# Assigned task
Copy each line below in which the string "Shreeve" appears.

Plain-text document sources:
◆ ◆ ◆ ◆
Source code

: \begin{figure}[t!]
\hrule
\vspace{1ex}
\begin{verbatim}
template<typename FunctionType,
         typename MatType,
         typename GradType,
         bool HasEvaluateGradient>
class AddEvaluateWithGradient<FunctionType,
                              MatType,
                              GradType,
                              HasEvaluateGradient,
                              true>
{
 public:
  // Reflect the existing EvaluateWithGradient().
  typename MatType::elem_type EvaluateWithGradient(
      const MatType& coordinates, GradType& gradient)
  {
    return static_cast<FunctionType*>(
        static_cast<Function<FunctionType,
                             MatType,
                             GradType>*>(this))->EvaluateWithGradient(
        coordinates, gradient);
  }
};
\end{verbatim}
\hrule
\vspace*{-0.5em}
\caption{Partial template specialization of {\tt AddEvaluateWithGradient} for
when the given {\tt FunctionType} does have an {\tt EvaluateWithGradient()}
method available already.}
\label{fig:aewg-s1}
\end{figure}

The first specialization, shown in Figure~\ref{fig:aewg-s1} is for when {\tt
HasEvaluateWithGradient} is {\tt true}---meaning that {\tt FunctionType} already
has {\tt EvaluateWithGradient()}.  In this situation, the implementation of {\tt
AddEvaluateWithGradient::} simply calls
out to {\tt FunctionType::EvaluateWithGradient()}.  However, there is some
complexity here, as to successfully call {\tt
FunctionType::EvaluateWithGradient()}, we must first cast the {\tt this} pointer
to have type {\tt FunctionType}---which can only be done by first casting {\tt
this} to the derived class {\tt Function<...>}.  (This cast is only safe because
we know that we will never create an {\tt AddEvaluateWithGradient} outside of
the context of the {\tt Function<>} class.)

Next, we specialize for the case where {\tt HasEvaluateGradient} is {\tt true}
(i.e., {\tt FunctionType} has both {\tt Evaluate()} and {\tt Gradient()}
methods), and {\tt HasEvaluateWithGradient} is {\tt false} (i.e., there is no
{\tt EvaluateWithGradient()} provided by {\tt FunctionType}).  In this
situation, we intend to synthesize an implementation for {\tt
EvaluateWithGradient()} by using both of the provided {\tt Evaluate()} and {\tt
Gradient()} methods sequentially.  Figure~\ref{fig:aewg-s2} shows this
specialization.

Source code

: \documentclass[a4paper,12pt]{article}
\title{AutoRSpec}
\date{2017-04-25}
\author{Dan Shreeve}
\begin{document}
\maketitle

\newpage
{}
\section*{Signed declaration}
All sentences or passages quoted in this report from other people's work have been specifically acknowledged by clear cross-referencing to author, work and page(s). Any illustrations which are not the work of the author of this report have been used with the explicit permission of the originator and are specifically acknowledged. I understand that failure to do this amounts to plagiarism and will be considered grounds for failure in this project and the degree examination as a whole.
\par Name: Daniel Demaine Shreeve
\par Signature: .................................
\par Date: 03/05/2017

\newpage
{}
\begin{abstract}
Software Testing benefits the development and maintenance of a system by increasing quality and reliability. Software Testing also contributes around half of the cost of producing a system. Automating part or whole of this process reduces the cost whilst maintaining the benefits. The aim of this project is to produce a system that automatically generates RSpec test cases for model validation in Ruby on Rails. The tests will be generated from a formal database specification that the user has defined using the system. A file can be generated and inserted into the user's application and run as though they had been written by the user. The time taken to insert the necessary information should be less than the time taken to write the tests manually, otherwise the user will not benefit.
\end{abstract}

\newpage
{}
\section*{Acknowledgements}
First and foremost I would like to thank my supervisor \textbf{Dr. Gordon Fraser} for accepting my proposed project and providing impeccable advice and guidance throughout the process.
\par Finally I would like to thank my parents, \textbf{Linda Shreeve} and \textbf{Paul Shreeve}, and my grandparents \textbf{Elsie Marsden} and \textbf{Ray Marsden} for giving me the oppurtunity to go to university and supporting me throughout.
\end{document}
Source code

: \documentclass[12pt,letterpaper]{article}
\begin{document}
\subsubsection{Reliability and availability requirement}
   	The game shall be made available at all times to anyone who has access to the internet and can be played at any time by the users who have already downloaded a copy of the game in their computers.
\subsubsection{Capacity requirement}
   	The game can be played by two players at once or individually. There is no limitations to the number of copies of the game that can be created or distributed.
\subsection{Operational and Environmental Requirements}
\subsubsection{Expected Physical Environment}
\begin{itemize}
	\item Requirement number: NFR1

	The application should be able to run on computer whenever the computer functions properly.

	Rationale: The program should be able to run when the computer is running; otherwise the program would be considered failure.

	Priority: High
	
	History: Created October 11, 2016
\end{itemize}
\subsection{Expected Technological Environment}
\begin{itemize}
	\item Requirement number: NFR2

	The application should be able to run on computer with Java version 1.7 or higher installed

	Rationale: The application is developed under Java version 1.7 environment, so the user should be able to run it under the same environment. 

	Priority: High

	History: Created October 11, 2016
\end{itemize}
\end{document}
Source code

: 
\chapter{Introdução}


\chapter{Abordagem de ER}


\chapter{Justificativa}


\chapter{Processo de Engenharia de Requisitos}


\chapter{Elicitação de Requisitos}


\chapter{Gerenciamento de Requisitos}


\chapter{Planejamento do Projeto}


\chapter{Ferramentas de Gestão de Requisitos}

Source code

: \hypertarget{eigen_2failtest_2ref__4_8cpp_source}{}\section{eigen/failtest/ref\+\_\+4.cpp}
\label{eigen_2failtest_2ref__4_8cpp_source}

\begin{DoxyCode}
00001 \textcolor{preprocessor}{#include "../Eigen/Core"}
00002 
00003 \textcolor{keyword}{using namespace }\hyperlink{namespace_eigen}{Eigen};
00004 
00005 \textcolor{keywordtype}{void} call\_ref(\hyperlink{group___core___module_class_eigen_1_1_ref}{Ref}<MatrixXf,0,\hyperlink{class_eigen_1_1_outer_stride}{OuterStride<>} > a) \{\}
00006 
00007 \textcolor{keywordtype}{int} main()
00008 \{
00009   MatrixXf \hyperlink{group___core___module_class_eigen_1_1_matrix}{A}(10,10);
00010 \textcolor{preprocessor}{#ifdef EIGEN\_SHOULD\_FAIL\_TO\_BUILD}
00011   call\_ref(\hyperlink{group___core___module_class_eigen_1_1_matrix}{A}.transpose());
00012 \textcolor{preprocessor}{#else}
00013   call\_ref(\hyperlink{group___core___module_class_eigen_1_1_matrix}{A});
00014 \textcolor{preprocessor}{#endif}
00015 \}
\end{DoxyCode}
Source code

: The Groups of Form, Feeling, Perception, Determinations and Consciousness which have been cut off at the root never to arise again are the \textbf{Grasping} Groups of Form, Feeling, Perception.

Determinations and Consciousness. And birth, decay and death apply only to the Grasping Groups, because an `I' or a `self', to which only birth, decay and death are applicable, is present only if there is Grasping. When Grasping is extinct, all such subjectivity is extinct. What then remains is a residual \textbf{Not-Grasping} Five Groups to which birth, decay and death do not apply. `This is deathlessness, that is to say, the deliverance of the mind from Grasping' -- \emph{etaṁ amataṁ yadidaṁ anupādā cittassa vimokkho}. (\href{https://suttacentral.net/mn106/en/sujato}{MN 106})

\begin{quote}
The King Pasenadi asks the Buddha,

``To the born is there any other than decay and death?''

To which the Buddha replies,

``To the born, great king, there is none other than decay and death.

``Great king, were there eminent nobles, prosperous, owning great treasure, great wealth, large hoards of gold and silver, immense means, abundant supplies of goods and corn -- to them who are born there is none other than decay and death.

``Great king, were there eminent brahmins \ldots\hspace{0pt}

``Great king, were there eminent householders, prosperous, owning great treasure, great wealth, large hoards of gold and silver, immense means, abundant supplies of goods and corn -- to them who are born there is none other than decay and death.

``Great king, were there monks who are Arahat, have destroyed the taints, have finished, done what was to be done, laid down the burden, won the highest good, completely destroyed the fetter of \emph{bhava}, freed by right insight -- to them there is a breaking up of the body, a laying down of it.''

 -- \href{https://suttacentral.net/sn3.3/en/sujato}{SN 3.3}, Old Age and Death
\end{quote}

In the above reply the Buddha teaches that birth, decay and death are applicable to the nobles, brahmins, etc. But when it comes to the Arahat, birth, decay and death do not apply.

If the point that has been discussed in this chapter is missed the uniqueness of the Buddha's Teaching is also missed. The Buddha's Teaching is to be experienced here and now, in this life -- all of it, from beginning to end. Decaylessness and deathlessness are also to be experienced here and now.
◆ ◆ ◆ ◆
# Solution to this problem
\author{Dan Shreeve}
\par Name: Daniel Demaine Shreeve
\par Finally I would like to thank my parents, \textbf{Linda Shreeve} and \textbf{Paul Shreeve}, and my grandparents \textbf{Elsie Marsden} and \textbf{Ray Marsden} for giving me the oppurtunity to go to university and supporting me throughout.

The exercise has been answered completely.